(Collected data)
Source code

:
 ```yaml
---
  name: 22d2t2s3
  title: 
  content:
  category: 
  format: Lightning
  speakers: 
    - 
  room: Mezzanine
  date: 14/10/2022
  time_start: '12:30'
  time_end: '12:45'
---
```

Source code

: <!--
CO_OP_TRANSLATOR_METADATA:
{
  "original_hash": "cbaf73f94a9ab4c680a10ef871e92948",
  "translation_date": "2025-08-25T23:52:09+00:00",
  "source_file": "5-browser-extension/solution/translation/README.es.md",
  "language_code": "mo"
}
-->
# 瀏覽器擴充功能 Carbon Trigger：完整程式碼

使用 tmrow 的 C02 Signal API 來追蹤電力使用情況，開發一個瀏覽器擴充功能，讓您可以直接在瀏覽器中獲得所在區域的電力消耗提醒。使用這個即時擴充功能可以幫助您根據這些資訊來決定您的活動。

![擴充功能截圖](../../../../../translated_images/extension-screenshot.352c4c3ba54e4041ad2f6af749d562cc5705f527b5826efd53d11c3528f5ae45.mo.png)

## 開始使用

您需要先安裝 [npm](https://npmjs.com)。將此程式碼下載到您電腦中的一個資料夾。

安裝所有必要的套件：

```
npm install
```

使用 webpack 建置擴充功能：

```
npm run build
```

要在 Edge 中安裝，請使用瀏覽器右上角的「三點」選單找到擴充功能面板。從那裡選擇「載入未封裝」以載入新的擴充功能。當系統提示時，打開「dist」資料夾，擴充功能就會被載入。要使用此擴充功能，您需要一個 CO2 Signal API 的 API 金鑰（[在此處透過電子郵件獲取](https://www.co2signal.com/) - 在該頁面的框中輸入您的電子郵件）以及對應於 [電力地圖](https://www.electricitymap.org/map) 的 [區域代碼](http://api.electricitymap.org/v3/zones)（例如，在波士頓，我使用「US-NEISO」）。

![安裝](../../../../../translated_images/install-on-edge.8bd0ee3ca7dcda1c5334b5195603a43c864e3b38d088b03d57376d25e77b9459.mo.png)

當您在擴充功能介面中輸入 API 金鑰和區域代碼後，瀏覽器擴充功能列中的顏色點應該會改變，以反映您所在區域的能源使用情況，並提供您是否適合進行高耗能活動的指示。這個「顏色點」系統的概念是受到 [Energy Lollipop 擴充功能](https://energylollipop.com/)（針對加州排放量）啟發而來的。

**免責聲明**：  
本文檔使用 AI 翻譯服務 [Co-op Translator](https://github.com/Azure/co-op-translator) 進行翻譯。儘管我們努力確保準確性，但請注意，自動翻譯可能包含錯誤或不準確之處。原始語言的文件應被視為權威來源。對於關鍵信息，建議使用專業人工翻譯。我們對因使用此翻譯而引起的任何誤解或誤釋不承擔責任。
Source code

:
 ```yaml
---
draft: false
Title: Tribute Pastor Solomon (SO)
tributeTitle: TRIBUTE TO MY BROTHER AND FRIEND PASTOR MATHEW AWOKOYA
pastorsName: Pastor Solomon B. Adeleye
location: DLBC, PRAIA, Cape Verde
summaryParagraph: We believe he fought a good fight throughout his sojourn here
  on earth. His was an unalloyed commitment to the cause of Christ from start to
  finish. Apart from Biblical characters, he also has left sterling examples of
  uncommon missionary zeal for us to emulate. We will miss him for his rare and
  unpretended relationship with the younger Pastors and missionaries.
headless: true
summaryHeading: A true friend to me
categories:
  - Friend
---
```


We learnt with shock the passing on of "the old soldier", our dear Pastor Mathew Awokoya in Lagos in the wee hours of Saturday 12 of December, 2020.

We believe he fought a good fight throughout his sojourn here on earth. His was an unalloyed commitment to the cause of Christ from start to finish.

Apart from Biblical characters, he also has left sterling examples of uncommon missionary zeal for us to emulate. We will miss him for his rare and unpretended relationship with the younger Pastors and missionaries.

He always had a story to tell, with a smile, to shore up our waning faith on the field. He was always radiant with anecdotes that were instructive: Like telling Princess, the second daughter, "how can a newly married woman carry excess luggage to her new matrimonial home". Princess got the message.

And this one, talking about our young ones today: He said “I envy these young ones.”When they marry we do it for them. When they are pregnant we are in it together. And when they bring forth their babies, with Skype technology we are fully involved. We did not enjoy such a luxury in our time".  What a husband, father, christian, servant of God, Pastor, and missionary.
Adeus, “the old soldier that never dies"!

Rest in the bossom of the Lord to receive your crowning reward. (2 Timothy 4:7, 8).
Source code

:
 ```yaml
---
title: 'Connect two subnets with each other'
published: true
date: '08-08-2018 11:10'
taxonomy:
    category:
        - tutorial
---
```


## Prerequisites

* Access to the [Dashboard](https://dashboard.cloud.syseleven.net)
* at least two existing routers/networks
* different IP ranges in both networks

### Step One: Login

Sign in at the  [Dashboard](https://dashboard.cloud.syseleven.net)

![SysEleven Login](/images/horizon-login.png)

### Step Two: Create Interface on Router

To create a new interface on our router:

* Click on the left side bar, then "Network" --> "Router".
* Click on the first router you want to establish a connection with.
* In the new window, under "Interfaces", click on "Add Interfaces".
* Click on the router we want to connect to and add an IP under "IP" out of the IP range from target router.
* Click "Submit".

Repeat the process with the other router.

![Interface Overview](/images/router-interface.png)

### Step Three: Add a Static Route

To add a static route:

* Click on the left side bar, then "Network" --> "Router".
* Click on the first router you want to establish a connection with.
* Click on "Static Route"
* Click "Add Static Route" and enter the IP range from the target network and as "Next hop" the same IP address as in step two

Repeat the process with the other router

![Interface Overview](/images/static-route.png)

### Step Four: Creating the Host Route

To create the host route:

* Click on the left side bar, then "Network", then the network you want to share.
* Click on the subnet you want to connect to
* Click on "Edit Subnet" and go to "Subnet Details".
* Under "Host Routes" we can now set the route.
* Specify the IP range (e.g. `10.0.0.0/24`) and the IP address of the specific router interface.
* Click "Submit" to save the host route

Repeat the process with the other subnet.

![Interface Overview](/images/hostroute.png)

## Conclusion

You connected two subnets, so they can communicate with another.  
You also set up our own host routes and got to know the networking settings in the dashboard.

Problem to work on
Could you copy every line in the records that holds "networks"?

Exercise response
* at least two existing routers/networks
* different IP ranges in both networks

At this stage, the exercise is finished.